The school gates
Fiona Snyckers
Modjaji Books
ISBN: 978-1-928433-19-4
Fiona Snyckers is arguably one of South Africa’s most prolific authors. Her novels range from young adult stories, such as the delightful Trinity series, to mysteries and light fiction with an edge, such as The school gates. Then there is her very serious fiction, such as Lacuna*, which gives an alternative point of view from the raped victim of JM Coetzee’s Disgrace. Her work deals with a broad spectrum of subject matter, yet even the apparently light-weight fiction has a serious bite to it.

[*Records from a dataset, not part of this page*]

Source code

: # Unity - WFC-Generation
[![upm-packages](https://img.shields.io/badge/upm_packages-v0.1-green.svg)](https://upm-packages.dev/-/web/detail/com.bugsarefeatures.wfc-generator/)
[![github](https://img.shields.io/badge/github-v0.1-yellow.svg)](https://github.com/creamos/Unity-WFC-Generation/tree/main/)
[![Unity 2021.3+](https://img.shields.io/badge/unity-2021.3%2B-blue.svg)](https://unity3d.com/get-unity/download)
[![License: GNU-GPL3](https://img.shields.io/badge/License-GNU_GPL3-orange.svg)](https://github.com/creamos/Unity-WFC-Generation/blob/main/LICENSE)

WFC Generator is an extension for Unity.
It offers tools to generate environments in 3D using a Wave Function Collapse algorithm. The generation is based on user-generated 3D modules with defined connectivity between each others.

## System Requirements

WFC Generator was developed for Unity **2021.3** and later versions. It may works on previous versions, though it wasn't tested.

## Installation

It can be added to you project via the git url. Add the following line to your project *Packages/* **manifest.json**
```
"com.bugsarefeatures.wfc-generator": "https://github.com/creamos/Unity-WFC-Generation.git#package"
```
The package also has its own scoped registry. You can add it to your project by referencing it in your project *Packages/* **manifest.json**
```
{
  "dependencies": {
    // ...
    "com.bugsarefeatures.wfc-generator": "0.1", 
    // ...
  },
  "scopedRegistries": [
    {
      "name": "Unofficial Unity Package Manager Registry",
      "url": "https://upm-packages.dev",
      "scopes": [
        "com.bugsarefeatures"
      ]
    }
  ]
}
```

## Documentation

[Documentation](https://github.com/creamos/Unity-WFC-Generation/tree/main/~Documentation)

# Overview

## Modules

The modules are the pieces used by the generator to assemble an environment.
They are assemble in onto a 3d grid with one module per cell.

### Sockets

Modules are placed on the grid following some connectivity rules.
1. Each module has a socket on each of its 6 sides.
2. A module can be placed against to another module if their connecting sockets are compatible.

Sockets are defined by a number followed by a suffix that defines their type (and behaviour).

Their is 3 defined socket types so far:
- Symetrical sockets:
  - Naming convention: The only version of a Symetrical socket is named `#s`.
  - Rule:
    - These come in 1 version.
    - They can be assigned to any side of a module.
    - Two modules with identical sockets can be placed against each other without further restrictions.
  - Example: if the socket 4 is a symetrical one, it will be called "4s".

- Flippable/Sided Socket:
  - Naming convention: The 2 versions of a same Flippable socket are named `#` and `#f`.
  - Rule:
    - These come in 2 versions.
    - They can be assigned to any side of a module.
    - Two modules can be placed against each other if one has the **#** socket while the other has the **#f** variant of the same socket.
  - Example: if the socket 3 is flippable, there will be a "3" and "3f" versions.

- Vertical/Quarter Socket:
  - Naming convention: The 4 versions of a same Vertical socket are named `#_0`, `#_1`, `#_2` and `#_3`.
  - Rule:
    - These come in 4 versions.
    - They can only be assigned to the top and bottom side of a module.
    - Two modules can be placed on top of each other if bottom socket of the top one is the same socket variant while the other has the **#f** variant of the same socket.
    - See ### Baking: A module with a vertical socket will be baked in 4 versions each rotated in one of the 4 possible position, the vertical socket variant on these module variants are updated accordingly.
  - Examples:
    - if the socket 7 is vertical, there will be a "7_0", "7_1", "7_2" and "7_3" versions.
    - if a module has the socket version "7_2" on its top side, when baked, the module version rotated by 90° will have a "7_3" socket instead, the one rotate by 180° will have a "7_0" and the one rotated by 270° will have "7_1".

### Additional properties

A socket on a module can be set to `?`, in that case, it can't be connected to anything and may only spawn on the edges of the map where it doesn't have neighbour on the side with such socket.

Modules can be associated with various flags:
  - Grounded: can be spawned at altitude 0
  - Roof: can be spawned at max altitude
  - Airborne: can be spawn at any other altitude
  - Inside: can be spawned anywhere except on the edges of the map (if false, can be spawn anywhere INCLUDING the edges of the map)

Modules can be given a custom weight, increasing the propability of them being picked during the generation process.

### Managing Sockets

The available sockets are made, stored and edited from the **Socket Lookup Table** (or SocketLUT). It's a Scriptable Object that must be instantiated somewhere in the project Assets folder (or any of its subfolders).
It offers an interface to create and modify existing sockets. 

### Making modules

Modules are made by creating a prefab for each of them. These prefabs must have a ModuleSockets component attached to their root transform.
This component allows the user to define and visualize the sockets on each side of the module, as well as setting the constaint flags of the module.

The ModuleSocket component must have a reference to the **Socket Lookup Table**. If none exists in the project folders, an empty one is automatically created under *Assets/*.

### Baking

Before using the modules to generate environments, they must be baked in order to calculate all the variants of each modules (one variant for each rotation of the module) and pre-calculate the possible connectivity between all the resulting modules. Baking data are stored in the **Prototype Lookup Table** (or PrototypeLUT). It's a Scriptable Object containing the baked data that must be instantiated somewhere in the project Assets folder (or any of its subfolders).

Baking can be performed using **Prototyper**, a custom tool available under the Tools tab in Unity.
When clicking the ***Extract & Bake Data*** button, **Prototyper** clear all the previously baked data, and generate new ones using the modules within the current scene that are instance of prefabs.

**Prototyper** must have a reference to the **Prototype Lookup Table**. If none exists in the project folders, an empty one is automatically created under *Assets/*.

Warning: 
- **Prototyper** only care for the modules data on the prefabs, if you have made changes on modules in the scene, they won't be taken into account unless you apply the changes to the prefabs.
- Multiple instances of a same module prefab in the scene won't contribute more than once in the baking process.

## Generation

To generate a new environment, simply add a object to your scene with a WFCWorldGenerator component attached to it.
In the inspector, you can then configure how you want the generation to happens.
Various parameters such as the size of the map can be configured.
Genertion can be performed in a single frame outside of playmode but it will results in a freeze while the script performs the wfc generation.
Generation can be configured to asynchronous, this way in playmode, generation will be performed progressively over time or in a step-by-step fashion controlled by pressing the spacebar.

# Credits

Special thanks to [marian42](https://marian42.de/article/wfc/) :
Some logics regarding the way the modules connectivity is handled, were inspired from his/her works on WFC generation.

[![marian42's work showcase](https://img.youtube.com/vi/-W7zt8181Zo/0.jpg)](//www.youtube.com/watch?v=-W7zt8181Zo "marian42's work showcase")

The school gates is a single protagonist novel (what a relief for my tired brain it was to follow just one character’s story, for a change!) which focuses on Ella Burchell, a professional ballerina who has decided to take some time out from the demanding world of professional dancing as a prima ballerina to regain her health. She chooses an apparently peaceful seaside town on the North Coast of KZN to regain her sense of self. It soon becomes obvious that Ella has a serious eating disorder. She developed this to maintain her slimness for her career under the regime of her mentor and former lover, Peter, whose main aim was to keep Ella as skinny as possible, as all ballet dancers are meant to be. Ella is driven to escape to Pineapple Beach after she almost collapses on stage during a performance due to extremely low blood sugar.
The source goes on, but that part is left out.